Within the records below, reproduce without change the lines from the line that has "Various tidbits about" through the line that has "IN THE SOFTWARE.", and only those.

◆ **Provided data**
/---

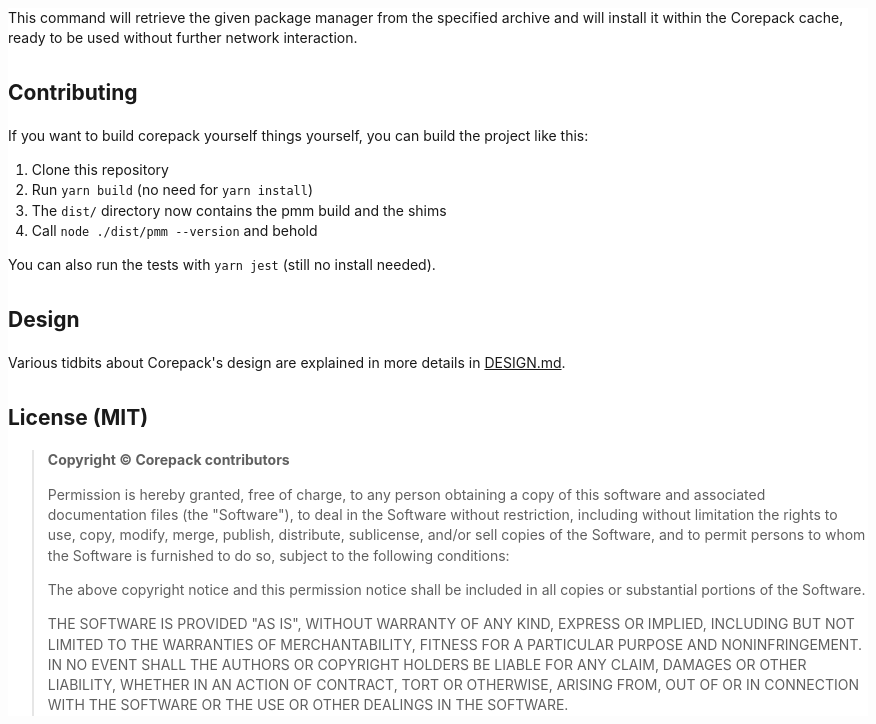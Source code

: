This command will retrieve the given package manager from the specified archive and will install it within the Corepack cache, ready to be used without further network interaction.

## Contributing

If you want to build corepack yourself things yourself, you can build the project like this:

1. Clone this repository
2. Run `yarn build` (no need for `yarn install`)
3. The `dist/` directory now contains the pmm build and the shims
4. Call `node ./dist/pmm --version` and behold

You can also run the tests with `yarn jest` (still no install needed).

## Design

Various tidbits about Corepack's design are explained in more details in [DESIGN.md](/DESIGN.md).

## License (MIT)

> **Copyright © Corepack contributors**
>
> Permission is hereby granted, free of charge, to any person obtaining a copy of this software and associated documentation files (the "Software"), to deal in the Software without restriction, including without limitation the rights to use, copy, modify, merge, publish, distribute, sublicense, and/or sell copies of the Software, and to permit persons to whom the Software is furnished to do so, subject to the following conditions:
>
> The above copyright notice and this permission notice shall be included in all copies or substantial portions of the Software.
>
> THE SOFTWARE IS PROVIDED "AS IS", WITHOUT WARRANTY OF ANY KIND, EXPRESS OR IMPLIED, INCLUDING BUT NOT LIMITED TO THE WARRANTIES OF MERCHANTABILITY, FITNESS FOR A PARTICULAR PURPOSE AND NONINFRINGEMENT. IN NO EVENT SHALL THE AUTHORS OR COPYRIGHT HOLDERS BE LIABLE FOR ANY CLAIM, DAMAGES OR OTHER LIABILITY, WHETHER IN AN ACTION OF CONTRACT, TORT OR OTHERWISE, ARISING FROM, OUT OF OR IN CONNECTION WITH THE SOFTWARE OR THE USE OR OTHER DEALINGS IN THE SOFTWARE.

\---
/---

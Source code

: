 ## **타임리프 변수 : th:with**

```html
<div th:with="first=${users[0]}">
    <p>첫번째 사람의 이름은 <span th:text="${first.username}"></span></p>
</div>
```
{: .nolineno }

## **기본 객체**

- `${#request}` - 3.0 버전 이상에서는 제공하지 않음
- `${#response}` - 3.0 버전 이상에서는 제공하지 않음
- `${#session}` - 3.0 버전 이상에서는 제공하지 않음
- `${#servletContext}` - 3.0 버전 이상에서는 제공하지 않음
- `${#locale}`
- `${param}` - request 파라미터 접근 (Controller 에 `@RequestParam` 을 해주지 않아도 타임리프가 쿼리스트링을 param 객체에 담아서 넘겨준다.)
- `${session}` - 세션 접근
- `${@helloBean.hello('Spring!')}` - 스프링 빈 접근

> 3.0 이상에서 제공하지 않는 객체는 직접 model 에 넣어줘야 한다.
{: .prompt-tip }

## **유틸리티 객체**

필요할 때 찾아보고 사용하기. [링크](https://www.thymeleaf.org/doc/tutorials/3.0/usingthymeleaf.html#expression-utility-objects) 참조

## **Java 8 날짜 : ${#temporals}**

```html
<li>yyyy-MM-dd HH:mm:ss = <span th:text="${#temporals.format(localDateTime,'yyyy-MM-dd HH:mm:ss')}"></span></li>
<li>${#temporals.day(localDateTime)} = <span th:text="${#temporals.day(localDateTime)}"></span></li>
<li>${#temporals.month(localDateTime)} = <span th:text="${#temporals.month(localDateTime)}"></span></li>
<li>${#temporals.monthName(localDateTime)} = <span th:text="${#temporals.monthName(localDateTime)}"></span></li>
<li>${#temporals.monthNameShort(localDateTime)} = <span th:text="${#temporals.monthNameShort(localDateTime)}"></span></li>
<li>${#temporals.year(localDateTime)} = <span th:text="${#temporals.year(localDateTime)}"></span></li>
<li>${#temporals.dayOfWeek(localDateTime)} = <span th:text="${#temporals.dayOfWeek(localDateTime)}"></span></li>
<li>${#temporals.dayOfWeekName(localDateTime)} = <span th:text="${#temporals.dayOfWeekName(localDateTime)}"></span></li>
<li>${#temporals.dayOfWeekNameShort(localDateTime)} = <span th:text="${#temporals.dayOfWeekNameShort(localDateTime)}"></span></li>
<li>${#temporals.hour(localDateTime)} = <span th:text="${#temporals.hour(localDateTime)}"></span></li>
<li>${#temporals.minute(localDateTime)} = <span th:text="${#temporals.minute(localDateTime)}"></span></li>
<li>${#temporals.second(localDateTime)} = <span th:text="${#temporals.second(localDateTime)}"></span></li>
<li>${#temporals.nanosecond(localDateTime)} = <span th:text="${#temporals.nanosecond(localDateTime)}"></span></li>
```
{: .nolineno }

\---

◆ **Response for this exercise**
Various tidbits about Corepack's design are explained in more details in [DESIGN.md](/DESIGN.md).

## License (MIT)

> **Copyright © Corepack contributors**
>
> Permission is hereby granted, free of charge, to any person obtaining a copy of this software and associated documentation files (the "Software"), to deal in the Software without restriction, including without limitation the rights to use, copy, modify, merge, publish, distribute, sublicense, and/or sell copies of the Software, and to permit persons to whom the Software is furnished to do so, subject to the following conditions:
>
> The above copyright notice and this permission notice shall be included in all copies or substantial portions of the Software.
>
> THE SOFTWARE IS PROVIDED "AS IS", WITHOUT WARRANTY OF ANY KIND, EXPRESS OR IMPLIED, INCLUDING BUT NOT LIMITED TO THE WARRANTIES OF MERCHANTABILITY, FITNESS FOR A PARTICULAR PURPOSE AND NONINFRINGEMENT. IN NO EVENT SHALL THE AUTHORS OR COPYRIGHT HOLDERS BE LIABLE FOR ANY CLAIM, DAMAGES OR OTHER LIABILITY, WHETHER IN AN ACTION OF CONTRACT, TORT OR OTHERWISE, ARISING FROM, OUT OF OR IN CONNECTION WITH THE SOFTWARE OR THE USE OR OTHER DEALINGS IN THE SOFTWARE.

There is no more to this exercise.